For the second day of 2018’s Skyline Week, YIMBY has photos from the top of 53 West 53rd Street, aka 53W53, which has been talked about for longer than any other skyscraper currently under construction in New York City. The supertall has been eleven years and a controversial 200-foot height reduction in the making. The tower will yield condominiums, galleries, and a restaurant, and its kinetic dark façade matches the vibrant energy of the Midtown streets below, with crisscrossing diagrid lines careening from the base up toward the spearheaded peak. The structure is on its way to a 1,050-foot pinnacle, which will handily pierce the surrounding plateau of 700 to 800-foot rooftops.
Jean Nouvel is responsible for the design, which features a distinctive dark profile covered by a bold diagrid pattern. Because of the sloping profile, the external hoist is at least twenty feet from the concrete building at the higher floors.
This makes for an extremely death-defying catwalk, no matter the ample and abundant safety precautions.
The influence of the diagrid and slope are evident once in individual units. The pattern articulates itself inside each residence as a unique set of angled concrete.
The building’s lack of prominence on the skyline profile has not robbed it of sweeping views of the city. Perhaps most exciting are the perspectives looking North, across Billionaire’s Row, and at Central Park and the Hudson River.

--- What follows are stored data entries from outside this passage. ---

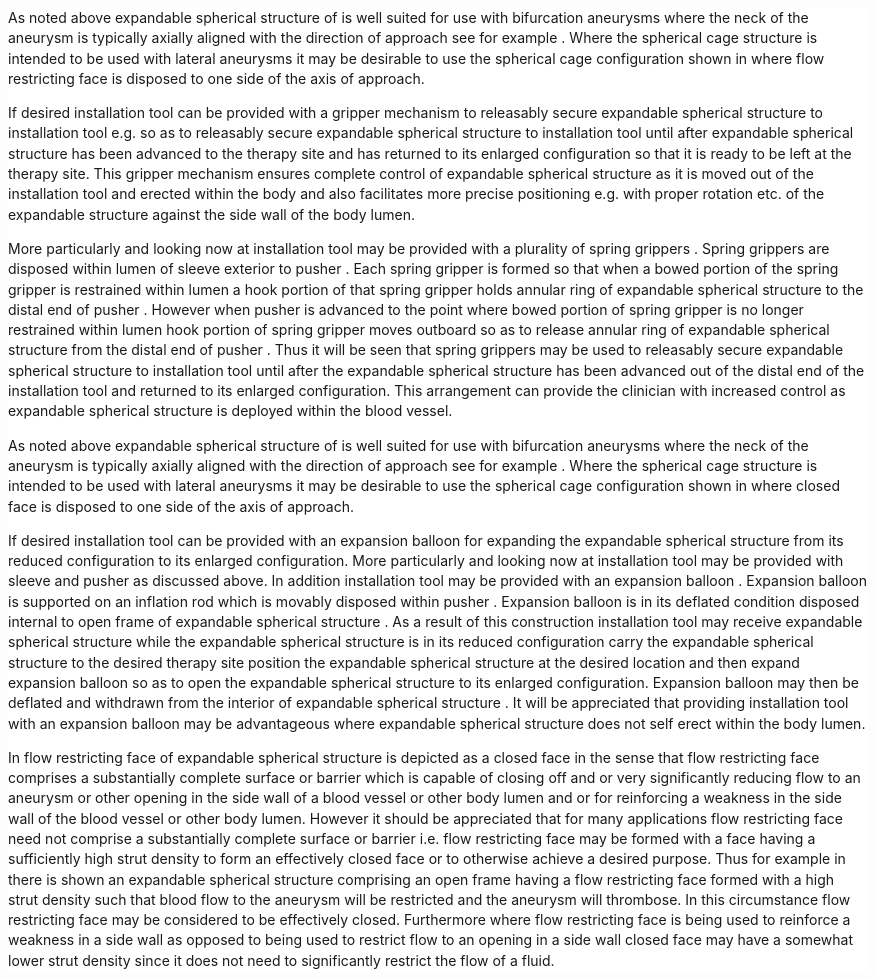 As noted above expandable spherical structure of is well suited for use with bifurcation aneurysms where the neck of the aneurysm is typically axially aligned with the direction of approach see for example . Where the spherical cage structure is intended to be used with lateral aneurysms it may be desirable to use the spherical cage configuration shown in where flow restricting face is disposed to one side of the axis of approach.

If desired installation tool can be provided with a gripper mechanism to releasably secure expandable spherical structure to installation tool e.g. so as to releasably secure expandable spherical structure to installation tool until after expandable spherical structure has been advanced to the therapy site and has returned to its enlarged configuration so that it is ready to be left at the therapy site. This gripper mechanism ensures complete control of expandable spherical structure as it is moved out of the installation tool and erected within the body and also facilitates more precise positioning e.g. with proper rotation etc. of the expandable structure against the side wall of the body lumen.

More particularly and looking now at installation tool may be provided with a plurality of spring grippers . Spring grippers are disposed within lumen of sleeve exterior to pusher . Each spring gripper is formed so that when a bowed portion of the spring gripper is restrained within lumen a hook portion of that spring gripper holds annular ring of expandable spherical structure to the distal end of pusher . However when pusher is advanced to the point where bowed portion of spring gripper is no longer restrained within lumen hook portion of spring gripper moves outboard so as to release annular ring of expandable spherical structure from the distal end of pusher . Thus it will be seen that spring grippers may be used to releasably secure expandable spherical structure to installation tool until after the expandable spherical structure has been advanced out of the distal end of the installation tool and returned to its enlarged configuration. This arrangement can provide the clinician with increased control as expandable spherical structure is deployed within the blood vessel.

As noted above expandable spherical structure of is well suited for use with bifurcation aneurysms where the neck of the aneurysm is typically axially aligned with the direction of approach see for example . Where the spherical cage structure is intended to be used with lateral aneurysms it may be desirable to use the spherical cage configuration shown in where closed face is disposed to one side of the axis of approach.

If desired installation tool can be provided with an expansion balloon for expanding the expandable spherical structure from its reduced configuration to its enlarged configuration. More particularly and looking now at installation tool may be provided with sleeve and pusher as discussed above. In addition installation tool may be provided with an expansion balloon . Expansion balloon is supported on an inflation rod which is movably disposed within pusher . Expansion balloon is in its deflated condition disposed internal to open frame of expandable spherical structure . As a result of this construction installation tool may receive expandable spherical structure while the expandable spherical structure is in its reduced configuration carry the expandable spherical structure to the desired therapy site position the expandable spherical structure at the desired location and then expand expansion balloon so as to open the expandable spherical structure to its enlarged configuration. Expansion balloon may then be deflated and withdrawn from the interior of expandable spherical structure . It will be appreciated that providing installation tool with an expansion balloon may be advantageous where expandable spherical structure does not self erect within the body lumen.

In flow restricting face of expandable spherical structure is depicted as a closed face in the sense that flow restricting face comprises a substantially complete surface or barrier which is capable of closing off and or very significantly reducing flow to an aneurysm or other opening in the side wall of a blood vessel or other body lumen and or for reinforcing a weakness in the side wall of the blood vessel or other body lumen. However it should be appreciated that for many applications flow restricting face need not comprise a substantially complete surface or barrier i.e. flow restricting face may be formed with a face having a sufficiently high strut density to form an effectively closed face or to otherwise achieve a desired purpose. Thus for example in there is shown an expandable spherical structure comprising an open frame having a flow restricting face formed with a high strut density such that blood flow to the aneurysm will be restricted and the aneurysm will thrombose. In this circumstance flow restricting face may be considered to be effectively closed. Furthermore where flow restricting face is being used to reinforce a weakness in a side wall as opposed to being used to restrict flow to an opening in a side wall closed face may have a somewhat lower strut density since it does not need to significantly restrict the flow of a fluid.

Progress on 111 West 57th Street is moving along steadily. Most recently, it has breached its first setbacks.
Looking beyond One57, 220 Central Park South is still working with an external hoist indicating significant interior work is still ongoing. Central Park Tower is continuing its steady march upward.
A single-bedroom residence with eastern exposure is expected to sell for $3.6 million. The most expensive unit currently listed is a $42.5 million four-bedroom spread on the 62nd floor that measures nearly 7,000 square feet.

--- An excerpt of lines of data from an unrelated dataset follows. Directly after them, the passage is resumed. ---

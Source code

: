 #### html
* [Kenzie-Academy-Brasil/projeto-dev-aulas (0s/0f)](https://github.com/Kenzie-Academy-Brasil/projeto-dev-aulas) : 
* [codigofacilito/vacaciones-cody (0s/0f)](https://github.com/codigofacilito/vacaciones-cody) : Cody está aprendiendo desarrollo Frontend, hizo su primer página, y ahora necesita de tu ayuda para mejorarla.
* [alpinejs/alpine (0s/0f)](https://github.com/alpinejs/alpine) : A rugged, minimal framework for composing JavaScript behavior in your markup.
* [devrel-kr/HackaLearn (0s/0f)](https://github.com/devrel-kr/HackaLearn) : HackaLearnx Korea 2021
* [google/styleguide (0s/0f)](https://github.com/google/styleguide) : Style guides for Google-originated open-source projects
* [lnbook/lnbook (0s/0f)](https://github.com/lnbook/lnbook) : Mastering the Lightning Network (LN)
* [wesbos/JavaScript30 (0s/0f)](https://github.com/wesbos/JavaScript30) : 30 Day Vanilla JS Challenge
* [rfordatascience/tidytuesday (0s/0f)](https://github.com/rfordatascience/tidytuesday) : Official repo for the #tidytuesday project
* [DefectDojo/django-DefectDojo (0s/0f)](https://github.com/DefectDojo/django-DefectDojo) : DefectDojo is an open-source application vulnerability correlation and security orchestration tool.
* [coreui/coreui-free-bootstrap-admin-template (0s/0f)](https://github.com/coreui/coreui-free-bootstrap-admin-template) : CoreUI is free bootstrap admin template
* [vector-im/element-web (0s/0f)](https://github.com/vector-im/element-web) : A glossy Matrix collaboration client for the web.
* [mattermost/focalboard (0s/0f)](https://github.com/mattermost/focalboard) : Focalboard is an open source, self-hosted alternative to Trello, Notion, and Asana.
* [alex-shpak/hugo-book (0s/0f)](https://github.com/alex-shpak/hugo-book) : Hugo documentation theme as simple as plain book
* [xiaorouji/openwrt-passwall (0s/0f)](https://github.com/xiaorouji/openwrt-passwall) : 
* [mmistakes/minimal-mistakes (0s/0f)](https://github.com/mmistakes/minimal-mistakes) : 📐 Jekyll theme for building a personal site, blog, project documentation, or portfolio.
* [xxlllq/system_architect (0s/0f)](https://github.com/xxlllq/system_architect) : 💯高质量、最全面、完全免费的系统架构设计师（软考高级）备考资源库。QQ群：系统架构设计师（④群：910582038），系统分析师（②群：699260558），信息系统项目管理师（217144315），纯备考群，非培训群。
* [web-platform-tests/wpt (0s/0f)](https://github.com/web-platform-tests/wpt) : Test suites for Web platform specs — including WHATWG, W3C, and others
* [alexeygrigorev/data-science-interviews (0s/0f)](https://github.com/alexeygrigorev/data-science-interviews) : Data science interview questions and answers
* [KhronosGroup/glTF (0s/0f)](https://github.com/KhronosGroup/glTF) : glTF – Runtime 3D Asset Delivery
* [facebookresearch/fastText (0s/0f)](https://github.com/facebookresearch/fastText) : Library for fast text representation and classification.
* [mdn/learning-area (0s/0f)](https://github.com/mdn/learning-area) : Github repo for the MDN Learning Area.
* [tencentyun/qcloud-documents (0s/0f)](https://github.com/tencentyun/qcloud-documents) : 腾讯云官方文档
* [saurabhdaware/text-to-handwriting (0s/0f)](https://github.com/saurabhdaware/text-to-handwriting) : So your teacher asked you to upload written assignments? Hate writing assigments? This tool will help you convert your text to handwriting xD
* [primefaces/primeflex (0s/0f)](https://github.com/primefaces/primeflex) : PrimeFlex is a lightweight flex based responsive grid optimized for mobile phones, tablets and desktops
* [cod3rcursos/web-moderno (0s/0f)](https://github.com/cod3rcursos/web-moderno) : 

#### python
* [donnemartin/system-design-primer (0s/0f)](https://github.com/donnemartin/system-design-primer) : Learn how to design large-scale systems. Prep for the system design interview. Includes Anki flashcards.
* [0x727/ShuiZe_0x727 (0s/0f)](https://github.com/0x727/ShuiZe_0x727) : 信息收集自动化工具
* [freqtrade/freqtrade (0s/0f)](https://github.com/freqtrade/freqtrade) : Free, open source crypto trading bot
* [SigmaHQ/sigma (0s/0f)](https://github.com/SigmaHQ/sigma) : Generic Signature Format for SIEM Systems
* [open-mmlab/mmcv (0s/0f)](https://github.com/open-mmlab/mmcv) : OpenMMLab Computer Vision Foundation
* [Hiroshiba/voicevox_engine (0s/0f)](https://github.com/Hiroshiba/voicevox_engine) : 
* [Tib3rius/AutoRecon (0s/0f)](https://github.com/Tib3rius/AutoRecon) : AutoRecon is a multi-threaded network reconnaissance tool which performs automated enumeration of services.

The through-block supertall will rise up 73 DOB floors, or 82 by the marketing count. 145 condominiums will result. The building will have 24-hour services, including housekeeping, pantry stocking, pet walking, laundry, and in-unit catering. Amenities will include a library, private theater, a shared lounge on the 46th floor, lap pool, wine vault, private storage, and private formal dining rooms.
Progress is advancing for the planned MoMA expansion as well. The institution has invested $450 million into the 50,000 square feet of new exhibition space, increasing its total footprint by 17%.

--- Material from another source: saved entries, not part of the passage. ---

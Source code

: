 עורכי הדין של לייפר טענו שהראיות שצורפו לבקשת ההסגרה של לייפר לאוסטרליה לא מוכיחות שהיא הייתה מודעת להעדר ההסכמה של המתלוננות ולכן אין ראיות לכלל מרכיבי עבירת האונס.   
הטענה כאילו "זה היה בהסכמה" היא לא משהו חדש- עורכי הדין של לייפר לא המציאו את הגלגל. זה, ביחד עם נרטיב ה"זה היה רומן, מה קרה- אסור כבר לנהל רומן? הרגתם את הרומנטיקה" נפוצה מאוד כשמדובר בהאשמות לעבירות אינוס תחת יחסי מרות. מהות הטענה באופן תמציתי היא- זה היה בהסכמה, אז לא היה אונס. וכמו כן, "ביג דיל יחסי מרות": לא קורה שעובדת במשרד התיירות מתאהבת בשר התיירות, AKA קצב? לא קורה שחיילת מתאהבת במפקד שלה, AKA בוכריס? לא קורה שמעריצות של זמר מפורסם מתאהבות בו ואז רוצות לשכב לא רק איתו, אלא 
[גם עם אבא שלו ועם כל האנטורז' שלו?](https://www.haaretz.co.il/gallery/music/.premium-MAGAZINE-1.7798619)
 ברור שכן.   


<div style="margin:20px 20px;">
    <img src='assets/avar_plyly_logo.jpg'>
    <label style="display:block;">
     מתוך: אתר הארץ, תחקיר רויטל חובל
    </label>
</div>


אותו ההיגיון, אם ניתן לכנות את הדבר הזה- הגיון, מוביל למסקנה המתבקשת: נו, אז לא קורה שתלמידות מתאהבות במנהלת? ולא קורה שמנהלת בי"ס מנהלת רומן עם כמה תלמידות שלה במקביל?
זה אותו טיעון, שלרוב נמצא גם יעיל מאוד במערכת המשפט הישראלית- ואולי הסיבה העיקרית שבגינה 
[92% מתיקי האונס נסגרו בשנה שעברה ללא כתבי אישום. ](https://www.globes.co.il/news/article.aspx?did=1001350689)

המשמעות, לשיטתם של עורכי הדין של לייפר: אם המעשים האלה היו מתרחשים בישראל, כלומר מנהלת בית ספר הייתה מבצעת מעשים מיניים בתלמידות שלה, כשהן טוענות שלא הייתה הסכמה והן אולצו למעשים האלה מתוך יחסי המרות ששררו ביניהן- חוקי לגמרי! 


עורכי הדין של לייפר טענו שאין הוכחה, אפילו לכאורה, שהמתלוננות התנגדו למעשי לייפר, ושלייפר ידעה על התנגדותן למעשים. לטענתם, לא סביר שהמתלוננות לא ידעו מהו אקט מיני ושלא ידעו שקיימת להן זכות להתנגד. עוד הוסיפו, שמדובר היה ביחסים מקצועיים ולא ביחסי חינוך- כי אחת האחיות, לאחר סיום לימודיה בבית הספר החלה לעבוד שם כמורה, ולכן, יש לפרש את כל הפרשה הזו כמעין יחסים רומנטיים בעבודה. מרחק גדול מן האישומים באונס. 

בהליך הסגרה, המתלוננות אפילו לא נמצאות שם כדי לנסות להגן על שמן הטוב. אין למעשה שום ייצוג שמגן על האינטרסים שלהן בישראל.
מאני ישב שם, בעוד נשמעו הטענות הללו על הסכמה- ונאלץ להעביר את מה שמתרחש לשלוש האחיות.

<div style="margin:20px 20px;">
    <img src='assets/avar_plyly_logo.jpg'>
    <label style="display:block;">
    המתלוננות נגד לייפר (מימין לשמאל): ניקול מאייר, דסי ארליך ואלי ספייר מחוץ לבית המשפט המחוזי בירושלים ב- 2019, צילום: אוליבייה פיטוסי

The new wing is expected to open in 2019. Each residence in the tower will come with a Benefactor W53 MoMA membership, including curated benefits and the chance to host private events in the museum’s Sculpture Garden.
The façade is about a dozen floors below the top floor, and the highest concrete is incredibly close to reaching the peak height. The final setback and the highest accessible floor have already been surpassed. It is shocking to see the building has not topped-out yet, despite being so close for the last few months.
Photos posted in early February illustrate the lack of visible progress for such an active construction site. While construction appears to be on hold, it’s more likely at this point that energy is being focused on outfitting the extant floor-plates.
Hines, Pontiac Land Group, and Goldman Sachs are responsible for the development. Completion is expected by the end of 2018, with a possibility of 2019.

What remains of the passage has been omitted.